Material provided section start
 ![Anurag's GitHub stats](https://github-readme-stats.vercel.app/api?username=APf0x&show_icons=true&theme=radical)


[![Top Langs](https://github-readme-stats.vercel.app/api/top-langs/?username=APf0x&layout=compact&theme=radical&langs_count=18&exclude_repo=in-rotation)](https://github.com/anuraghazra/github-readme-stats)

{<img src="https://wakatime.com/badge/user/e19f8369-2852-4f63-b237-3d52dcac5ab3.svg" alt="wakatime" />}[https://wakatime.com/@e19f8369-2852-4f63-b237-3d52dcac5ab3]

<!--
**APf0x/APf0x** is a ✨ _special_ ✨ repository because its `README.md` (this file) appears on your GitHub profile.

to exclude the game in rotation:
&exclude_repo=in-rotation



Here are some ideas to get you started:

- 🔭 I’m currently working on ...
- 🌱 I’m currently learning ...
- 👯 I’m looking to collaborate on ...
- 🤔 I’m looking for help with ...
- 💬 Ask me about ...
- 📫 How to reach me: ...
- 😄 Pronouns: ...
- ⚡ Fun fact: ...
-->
Material provided section end
▸ **Task directions**
Across the records, count each line that holds the string "currently". Respond with the number only.

▸ **Written response**
2